(Entries taken from a collection)
=== Begin Enclosure ===
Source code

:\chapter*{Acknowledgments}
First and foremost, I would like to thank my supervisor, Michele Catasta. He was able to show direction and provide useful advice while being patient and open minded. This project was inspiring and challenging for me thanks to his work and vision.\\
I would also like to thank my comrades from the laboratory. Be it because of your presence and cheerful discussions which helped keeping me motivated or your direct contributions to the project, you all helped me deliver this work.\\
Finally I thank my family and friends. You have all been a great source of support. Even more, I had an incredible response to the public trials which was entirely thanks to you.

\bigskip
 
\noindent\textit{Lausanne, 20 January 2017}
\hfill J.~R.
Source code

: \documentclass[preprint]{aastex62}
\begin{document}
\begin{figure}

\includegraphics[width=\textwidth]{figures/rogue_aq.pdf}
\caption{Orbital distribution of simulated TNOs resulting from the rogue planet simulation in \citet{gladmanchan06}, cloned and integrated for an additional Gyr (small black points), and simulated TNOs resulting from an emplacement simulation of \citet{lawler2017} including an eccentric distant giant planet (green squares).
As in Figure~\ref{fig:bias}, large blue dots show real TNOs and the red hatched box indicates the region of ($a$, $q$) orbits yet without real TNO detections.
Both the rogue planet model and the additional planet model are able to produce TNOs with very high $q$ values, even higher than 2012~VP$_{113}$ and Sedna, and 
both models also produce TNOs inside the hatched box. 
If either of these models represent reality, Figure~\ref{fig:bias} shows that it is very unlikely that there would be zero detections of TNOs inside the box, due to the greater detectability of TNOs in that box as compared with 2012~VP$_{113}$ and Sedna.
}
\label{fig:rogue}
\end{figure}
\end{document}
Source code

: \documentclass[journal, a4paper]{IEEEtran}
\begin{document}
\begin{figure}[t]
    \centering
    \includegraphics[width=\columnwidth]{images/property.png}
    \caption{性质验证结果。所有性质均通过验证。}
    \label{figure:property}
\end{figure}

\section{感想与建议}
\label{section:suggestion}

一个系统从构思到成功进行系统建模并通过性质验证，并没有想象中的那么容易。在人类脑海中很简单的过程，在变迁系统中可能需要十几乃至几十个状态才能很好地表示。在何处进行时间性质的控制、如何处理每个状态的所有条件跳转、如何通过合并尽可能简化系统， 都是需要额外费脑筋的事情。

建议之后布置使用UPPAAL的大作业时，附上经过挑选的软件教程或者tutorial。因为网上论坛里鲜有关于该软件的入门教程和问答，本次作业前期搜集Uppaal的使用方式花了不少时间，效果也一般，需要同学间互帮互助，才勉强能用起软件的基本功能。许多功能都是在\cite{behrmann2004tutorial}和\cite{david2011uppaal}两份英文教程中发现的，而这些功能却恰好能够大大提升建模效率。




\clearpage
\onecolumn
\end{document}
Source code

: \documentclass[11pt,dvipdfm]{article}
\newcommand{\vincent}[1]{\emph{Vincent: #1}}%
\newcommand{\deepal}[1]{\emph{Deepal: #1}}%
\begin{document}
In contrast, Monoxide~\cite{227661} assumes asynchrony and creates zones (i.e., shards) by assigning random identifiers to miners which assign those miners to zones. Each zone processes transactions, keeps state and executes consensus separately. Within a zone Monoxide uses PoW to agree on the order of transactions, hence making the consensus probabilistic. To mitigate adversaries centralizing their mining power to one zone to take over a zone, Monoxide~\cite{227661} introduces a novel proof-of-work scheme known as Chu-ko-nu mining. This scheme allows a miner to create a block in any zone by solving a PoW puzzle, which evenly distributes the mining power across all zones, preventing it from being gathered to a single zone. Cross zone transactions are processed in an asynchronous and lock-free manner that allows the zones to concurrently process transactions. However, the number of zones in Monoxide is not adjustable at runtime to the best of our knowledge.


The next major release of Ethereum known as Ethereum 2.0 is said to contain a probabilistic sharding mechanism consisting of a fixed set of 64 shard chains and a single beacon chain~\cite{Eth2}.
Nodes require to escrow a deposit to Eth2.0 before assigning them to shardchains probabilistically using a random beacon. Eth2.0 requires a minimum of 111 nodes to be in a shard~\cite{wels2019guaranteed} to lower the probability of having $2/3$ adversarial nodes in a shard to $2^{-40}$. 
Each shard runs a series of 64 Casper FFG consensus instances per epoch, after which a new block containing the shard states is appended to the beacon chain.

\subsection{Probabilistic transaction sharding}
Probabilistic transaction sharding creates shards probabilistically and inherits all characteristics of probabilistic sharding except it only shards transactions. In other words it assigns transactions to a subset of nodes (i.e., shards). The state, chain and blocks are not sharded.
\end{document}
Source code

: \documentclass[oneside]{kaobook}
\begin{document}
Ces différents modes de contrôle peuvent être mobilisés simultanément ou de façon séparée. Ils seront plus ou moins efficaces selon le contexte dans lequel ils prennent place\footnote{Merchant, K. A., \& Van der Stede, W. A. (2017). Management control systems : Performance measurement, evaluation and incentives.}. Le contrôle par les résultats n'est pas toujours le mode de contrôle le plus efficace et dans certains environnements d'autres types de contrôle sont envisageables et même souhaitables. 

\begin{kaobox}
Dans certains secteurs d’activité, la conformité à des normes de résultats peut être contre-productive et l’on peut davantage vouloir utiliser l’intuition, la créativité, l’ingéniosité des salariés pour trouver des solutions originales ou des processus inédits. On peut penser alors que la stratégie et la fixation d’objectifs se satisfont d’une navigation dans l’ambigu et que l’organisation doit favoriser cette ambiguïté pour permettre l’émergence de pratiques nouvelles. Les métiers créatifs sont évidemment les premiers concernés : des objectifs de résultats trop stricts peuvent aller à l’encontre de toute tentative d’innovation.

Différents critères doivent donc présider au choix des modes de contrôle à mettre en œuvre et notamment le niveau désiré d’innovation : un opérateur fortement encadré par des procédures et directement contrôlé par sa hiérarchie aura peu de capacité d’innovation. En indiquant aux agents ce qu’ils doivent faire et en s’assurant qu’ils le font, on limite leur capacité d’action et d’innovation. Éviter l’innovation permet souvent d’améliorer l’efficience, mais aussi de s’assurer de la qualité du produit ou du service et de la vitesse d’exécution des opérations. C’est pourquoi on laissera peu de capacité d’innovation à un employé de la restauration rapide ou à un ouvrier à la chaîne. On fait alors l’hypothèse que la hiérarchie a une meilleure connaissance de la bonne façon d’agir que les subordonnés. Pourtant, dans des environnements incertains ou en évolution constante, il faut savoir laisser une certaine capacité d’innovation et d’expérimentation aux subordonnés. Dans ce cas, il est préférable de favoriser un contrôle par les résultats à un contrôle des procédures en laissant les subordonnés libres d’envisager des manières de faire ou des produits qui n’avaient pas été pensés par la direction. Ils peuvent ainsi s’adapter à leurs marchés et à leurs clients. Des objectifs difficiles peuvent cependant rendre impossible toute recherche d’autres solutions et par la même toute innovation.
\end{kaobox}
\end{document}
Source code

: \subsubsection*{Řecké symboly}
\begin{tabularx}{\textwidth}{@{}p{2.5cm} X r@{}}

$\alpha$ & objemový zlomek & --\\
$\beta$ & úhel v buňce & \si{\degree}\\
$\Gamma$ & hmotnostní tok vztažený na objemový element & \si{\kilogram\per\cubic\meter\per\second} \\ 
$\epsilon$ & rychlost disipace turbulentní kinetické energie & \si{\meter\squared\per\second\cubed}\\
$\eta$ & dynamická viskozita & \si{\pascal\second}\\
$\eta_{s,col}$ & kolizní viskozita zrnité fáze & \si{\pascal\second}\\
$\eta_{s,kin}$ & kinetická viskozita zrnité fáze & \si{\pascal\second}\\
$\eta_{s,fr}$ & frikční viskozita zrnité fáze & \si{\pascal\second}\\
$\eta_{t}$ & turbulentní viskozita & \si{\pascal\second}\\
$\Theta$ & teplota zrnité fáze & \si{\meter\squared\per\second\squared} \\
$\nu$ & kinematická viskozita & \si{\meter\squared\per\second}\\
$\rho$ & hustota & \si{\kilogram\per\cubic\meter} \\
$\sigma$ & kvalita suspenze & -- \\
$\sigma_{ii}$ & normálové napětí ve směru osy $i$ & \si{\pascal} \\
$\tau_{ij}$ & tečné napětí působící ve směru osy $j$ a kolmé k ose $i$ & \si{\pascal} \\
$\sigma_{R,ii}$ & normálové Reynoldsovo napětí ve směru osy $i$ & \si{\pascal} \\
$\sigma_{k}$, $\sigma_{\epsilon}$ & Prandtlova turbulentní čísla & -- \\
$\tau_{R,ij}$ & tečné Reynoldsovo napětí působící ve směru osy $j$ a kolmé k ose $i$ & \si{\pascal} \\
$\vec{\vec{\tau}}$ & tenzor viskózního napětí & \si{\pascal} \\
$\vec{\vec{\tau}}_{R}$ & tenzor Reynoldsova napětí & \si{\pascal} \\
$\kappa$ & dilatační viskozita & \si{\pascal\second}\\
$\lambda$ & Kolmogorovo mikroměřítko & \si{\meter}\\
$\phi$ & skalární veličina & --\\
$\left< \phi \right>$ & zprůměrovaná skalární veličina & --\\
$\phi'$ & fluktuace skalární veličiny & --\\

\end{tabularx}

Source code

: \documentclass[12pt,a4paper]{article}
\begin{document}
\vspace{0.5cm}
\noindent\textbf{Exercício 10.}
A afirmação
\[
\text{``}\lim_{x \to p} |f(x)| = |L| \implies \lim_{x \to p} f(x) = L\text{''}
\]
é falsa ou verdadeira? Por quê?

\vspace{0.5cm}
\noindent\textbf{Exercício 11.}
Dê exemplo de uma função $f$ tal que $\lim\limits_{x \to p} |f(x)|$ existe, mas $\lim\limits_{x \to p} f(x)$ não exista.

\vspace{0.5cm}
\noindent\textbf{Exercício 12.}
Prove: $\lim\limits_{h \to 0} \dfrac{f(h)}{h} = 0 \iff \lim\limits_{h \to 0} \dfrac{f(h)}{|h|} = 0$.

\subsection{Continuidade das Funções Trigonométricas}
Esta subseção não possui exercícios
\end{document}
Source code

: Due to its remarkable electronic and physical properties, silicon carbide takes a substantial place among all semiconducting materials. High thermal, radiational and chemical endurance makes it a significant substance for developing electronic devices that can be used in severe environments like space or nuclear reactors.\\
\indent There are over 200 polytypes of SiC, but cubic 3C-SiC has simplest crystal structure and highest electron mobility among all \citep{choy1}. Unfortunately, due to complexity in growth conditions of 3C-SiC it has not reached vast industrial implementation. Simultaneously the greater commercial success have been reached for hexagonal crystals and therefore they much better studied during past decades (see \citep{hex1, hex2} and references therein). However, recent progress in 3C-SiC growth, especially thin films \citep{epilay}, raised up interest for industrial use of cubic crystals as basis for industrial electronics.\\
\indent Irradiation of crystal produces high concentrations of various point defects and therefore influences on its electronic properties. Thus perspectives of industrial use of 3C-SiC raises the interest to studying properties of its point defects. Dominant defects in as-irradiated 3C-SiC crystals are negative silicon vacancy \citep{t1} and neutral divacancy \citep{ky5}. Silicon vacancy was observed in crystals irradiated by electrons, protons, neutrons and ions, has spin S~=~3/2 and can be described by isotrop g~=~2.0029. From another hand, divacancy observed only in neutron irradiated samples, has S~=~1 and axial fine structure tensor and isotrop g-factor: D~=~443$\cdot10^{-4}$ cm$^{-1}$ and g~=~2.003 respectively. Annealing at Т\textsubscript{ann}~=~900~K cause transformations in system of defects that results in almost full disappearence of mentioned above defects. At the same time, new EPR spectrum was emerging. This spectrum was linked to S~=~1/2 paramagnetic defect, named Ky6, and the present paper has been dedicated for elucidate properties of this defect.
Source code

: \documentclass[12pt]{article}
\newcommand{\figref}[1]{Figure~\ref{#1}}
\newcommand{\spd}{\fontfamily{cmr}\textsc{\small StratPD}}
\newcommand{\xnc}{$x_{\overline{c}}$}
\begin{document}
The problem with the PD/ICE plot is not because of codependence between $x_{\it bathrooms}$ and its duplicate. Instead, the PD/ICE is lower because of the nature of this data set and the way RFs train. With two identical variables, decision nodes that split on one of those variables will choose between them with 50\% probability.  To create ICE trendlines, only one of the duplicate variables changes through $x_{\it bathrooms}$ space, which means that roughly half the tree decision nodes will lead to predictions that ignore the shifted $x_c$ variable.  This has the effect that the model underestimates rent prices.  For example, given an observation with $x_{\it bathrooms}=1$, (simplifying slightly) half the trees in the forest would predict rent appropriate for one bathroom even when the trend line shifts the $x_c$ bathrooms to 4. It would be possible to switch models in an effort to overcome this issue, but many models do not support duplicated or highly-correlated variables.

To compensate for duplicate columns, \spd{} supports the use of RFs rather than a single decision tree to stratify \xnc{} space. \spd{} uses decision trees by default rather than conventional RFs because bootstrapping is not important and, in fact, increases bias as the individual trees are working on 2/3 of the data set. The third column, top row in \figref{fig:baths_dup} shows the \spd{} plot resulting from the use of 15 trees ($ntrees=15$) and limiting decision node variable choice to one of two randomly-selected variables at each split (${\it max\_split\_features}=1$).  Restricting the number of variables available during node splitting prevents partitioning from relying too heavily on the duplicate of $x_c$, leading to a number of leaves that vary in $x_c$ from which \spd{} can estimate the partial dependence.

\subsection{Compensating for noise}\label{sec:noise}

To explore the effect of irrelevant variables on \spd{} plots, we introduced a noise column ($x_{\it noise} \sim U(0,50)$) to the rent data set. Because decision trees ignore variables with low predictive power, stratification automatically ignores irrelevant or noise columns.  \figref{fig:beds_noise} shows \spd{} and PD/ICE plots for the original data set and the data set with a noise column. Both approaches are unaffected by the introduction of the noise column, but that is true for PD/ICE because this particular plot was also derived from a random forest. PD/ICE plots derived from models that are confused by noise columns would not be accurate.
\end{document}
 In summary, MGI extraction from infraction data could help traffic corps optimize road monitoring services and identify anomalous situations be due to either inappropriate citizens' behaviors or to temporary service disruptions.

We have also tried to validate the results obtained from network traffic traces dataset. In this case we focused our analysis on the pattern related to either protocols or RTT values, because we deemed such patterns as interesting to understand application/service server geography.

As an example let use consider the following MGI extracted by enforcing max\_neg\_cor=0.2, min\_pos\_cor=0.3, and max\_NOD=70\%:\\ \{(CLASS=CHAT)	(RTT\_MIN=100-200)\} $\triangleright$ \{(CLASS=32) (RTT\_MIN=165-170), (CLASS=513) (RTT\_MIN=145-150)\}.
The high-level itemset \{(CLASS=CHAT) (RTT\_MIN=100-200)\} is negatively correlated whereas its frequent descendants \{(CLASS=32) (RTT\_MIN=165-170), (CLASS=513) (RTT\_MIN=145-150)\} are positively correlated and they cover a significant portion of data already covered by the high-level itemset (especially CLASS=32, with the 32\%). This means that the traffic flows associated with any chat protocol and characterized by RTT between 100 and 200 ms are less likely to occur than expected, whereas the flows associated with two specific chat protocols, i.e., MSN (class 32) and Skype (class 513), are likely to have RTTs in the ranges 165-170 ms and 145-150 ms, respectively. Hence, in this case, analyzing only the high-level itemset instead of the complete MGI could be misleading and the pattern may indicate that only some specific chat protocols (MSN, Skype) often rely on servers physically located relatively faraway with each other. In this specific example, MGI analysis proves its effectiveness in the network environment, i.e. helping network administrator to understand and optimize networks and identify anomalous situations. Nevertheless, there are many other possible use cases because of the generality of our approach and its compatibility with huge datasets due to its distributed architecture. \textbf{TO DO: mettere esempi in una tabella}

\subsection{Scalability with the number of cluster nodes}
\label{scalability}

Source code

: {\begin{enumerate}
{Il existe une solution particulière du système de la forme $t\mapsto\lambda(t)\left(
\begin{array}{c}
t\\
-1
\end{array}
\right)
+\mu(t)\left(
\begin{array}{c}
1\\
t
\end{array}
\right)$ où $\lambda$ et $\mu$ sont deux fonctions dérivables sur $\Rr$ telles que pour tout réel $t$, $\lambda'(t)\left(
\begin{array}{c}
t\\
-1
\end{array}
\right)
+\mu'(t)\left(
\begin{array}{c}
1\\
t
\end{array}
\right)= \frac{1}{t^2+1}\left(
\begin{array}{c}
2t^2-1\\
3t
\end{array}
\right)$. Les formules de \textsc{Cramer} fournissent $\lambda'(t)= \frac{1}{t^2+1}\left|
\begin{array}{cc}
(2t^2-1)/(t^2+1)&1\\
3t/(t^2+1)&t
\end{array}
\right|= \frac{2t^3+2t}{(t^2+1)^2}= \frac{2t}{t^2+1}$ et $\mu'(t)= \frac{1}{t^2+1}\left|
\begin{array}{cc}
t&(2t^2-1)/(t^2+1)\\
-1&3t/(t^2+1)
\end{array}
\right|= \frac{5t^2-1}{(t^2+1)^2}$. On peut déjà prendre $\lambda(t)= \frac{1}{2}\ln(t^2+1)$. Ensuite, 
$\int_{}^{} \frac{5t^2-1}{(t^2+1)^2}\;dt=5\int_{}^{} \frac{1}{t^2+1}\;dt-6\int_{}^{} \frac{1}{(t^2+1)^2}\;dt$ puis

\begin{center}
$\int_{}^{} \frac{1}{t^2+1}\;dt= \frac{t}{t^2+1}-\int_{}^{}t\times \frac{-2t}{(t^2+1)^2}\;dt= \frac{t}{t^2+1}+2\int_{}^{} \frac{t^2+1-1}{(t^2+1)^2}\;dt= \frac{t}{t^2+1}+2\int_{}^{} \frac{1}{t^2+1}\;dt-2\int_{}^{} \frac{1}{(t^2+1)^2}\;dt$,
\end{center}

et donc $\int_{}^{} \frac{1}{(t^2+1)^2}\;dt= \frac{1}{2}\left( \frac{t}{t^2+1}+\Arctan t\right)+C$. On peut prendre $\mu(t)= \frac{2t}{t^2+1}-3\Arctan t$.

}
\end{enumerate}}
=== End Enclosure ===
Assignment — The result should be every line that contains "tenzor", copied from the entries.

Task result —
$\vec{\vec{\tau}}$ & tenzor viskózního napětí & \si{\pascal} \\
$\vec{\vec{\tau}}_{R}$ & tenzor Reynoldsova napětí & \si{\pascal} \\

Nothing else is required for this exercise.